EXERCISE BRIEF => Work through the listing below, copying each line that carries the word "Start".

EXTRACTED ENTRIES =>
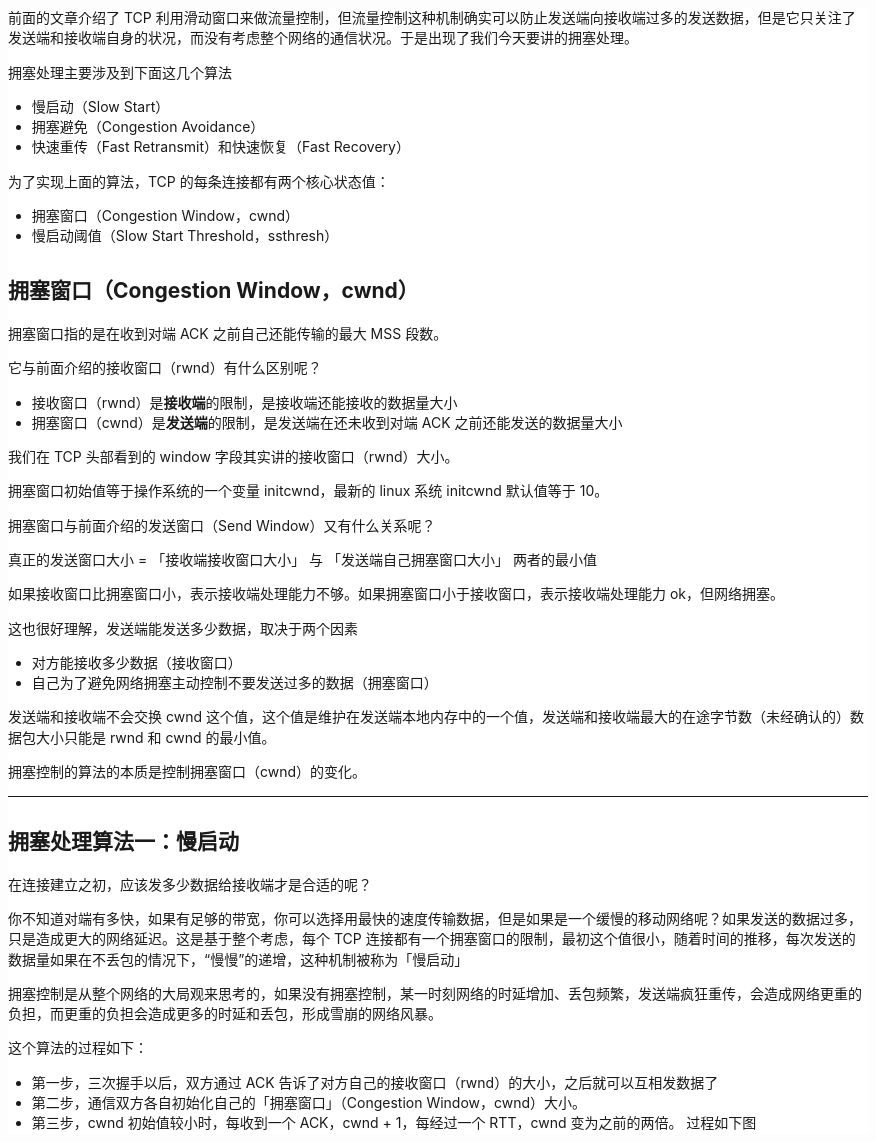 

前面的文章介绍了 TCP 利用滑动窗口来做流量控制，但流量控制这种机制确实可以防止发送端向接收端过多的发送数据，但是它只关注了发送端和接收端自身的状况，而没有考虑整个网络的通信状况。于是出现了我们今天要讲的拥塞处理。

拥塞处理主要涉及到下面这几个算法

*   慢启动（Slow Start）
*   拥塞避免（Congestion Avoidance）
*   快速重传（Fast Retransmit）和快速恢复（Fast Recovery）

为了实现上面的算法，TCP 的每条连接都有两个核心状态值：

*   拥塞窗口（Congestion Window，cwnd）
*   慢启动阈值（Slow Start Threshold，ssthresh）

拥塞窗口（Congestion Window，cwnd）
----------------------------

拥塞窗口指的是在收到对端 ACK 之前自己还能传输的最大 MSS 段数。

它与前面介绍的接收窗口（rwnd）有什么区别呢？

*   接收窗口（rwnd）是**接收端**的限制，是接收端还能接收的数据量大小
*   拥塞窗口（cwnd）是**发送端**的限制，是发送端在还未收到对端 ACK 之前还能发送的数据量大小

我们在 TCP 头部看到的 window 字段其实讲的接收窗口（rwnd）大小。

拥塞窗口初始值等于操作系统的一个变量 initcwnd，最新的 linux 系统 initcwnd 默认值等于 10。

拥塞窗口与前面介绍的发送窗口（Send Window）又有什么关系呢？

真正的发送窗口大小 = 「接收端接收窗口大小」 与 「发送端自己拥塞窗口大小」 两者的最小值

如果接收窗口比拥塞窗口小，表示接收端处理能力不够。如果拥塞窗口小于接收窗口，表示接收端处理能力 ok，但网络拥塞。

这也很好理解，发送端能发送多少数据，取决于两个因素

*   对方能接收多少数据（接收窗口）
*   自己为了避免网络拥塞主动控制不要发送过多的数据（拥塞窗口）

发送端和接收端不会交换 cwnd 这个值，这个值是维护在发送端本地内存中的一个值，发送端和接收端最大的在途字节数（未经确认的）数据包大小只能是 rwnd 和 cwnd 的最小值。

拥塞控制的算法的本质是控制拥塞窗口（cwnd）的变化。

* * *

拥塞处理算法一：慢启动
-----------

在连接建立之初，应该发多少数据给接收端才是合适的呢？

你不知道对端有多快，如果有足够的带宽，你可以选择用最快的速度传输数据，但是如果是一个缓慢的移动网络呢？如果发送的数据过多，只是造成更大的网络延迟。这是基于整个考虑，每个 TCP 连接都有一个拥塞窗口的限制，最初这个值很小，随着时间的推移，每次发送的数据量如果在不丢包的情况下，“慢慢”的递增，这种机制被称为「慢启动」

拥塞控制是从整个网络的大局观来思考的，如果没有拥塞控制，某一时刻网络的时延增加、丢包频繁，发送端疯狂重传，会造成网络更重的负担，而更重的负担会造成更多的时延和丢包，形成雪崩的网络风暴。

这个算法的过程如下：

*   第一步，三次握手以后，双方通过 ACK 告诉了对方自己的接收窗口（rwnd）的大小，之后就可以互相发数据了
*   第二步，通信双方各自初始化自己的「拥塞窗口」（Congestion Window，cwnd）大小。
*   第三步，cwnd 初始值较小时，每收到一个 ACK，cwnd + 1，每经过一个 RTT，cwnd 变为之前的两倍。 过程如下图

ANSWER FOR THIS EXERCISE =>
*   慢启动（Slow Start）
*   慢启动阈值（Slow Start Threshold，ssthresh）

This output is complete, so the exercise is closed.